Но вот — не чертовщина ли! — теперь неожиданно выяснилось, что никакого дома у него в Ленинграде, на Васильевском острове, нет. И вообще у него нигде никакого дома не было. Есть семья, которую он любит, есть офицерская служба, которой он отдает всего себя, были и будут квартиры по месту службы с казенной мебелью, как в гостиничных номерах. А в Ленинграде жила семья младшего брата Валерки, серьезного, молчаливого парня, оставшегося после смерти отца на попечении Константина, который аккуратно, вот уже одиннадцать лет, каждый месяц высылал им с матерью почти половину того, что зарабатывал. Теперь Валерка перестал нуждаться в помощи брата, окончил институт, работает на заводе мастером, жена его тоже работает не то лаборанткой, не то чертежницей. У них, конечно, свои взгляды, свои интересы, свои печали и радости, быть может, совсем непохожие на печали и радости его, капитана Заичкина, семьи.
«Ну, пусть все это будет так, — думал он. — Но куда же мне своих-то девать? А ведь надо их забрать оттуда. Если уж Аня просит…» И тут ему вдруг стало неловко перед женой, словно провинился в чем-то, и он снова с досадой провел ладонью но лбу.
Одиннадцать лет кочует она вместе с ним по стране, офицерская жена, научившаяся переносить все неудобства бивуачной, неустроенной жизни. Где они за эти годы не были, где не служили! И она по-солдатски никогда ни на что не жаловалась. Везде ей было хорошо, удобно.

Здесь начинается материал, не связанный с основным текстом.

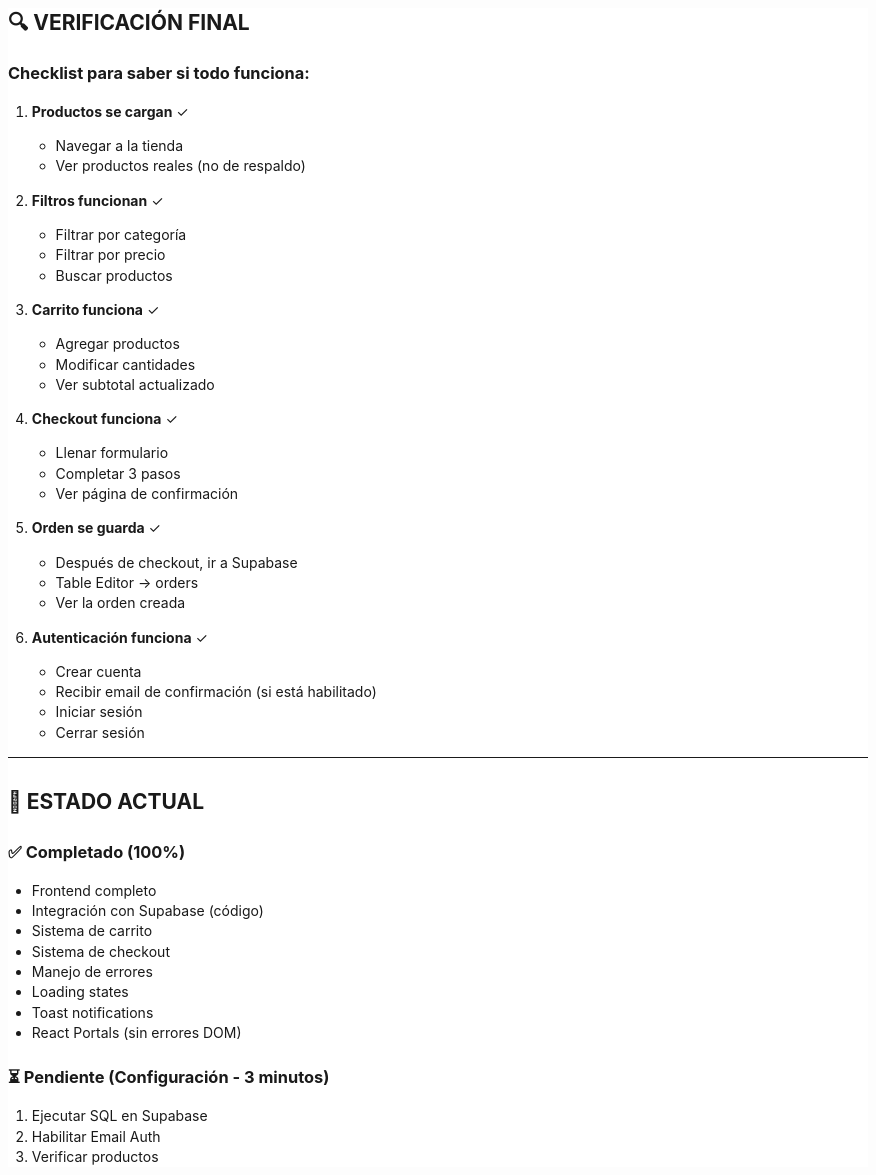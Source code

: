 
## 🔍 VERIFICACIÓN FINAL

### Checklist para saber si todo funciona:

1. **Productos se cargan** ✓
   - Navegar a la tienda
   - Ver productos reales (no de respaldo)

2. **Filtros funcionan** ✓
   - Filtrar por categoría
   - Filtrar por precio
   - Buscar productos

3. **Carrito funciona** ✓
   - Agregar productos
   - Modificar cantidades
   - Ver subtotal actualizado

4. **Checkout funciona** ✓
   - Llenar formulario
   - Completar 3 pasos
   - Ver página de confirmación

5. **Orden se guarda** ✓
   - Después de checkout, ir a Supabase
   - Table Editor → orders
   - Ver la orden creada

6. **Autenticación funciona** ✓
   - Crear cuenta
   - Recibir email de confirmación (si está habilitado)
   - Iniciar sesión
   - Cerrar sesión

---

## 🎯 ESTADO ACTUAL

### ✅ Completado (100%)
- Frontend completo
- Integración con Supabase (código)
- Sistema de carrito
- Sistema de checkout
- Manejo de errores
- Loading states
- Toast notifications
- React Portals (sin errores DOM)

### ⏳ Pendiente (Configuración - 3 minutos)
1. Ejecutar SQL en Supabase
2. Habilitar Email Auth
3. Verificar productos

Сережке скоро десять лет. Родился он у них на Дунае, в белой мазанке на заставе. Ане тогда казалось, что они много лет проживут здесь, и если случалось, она ездила в рыбацкий городок, где были магазины, всегда что-нибудь да покупала для своей хатки. Так у них появился большой, во всю стену, молдавский ковер. Однако не минуло Сережке и двух лет, как поехали они через всю страну, с края на край. Уложили чемоданы, увязали постели, а ковер (чтобы не везти с собой такую тяжесть) отправили в Ленинград, на Васильевский остров. Долго они ехали поездом, плыли на пароходе, пока не добрались до новой своей службы, до острова Сахалина.
Там у них родился Николка. Сергей выдался в Заичкиных: любит молчать, упрям, терпелив, собака покусает — не заплачет. А у Николки характер Ани: разговорится, разболтается с кем угодно. Пограничники прозвали его лингвистом: на Сахалине его научили говорить по-гиляцки, в Литве — по-литовски, на Памире — по-таджикски.
Да, после Сахалина жили еще в Литве, а потом и на Памире. Укладывали чемоданы — четыре их в Анином распоряжении, все богатство Заичкиных умещается в них — и отправлялись, как говорят, к месту назначения. Аня в таких случаях по-военному говорила: «Приказ есть приказ», «Есть, товарищ командир, ехать в Литву», «Слушаюсь, товарищ старший лейтенант, укладываться и полным ходом двигать на Памир». Только после молдавского ковра она не покупала громоздких вещей. Такие вещи приобретали в Ленинграде, дома, когда приезжали в отпуск. Там их и оставляли.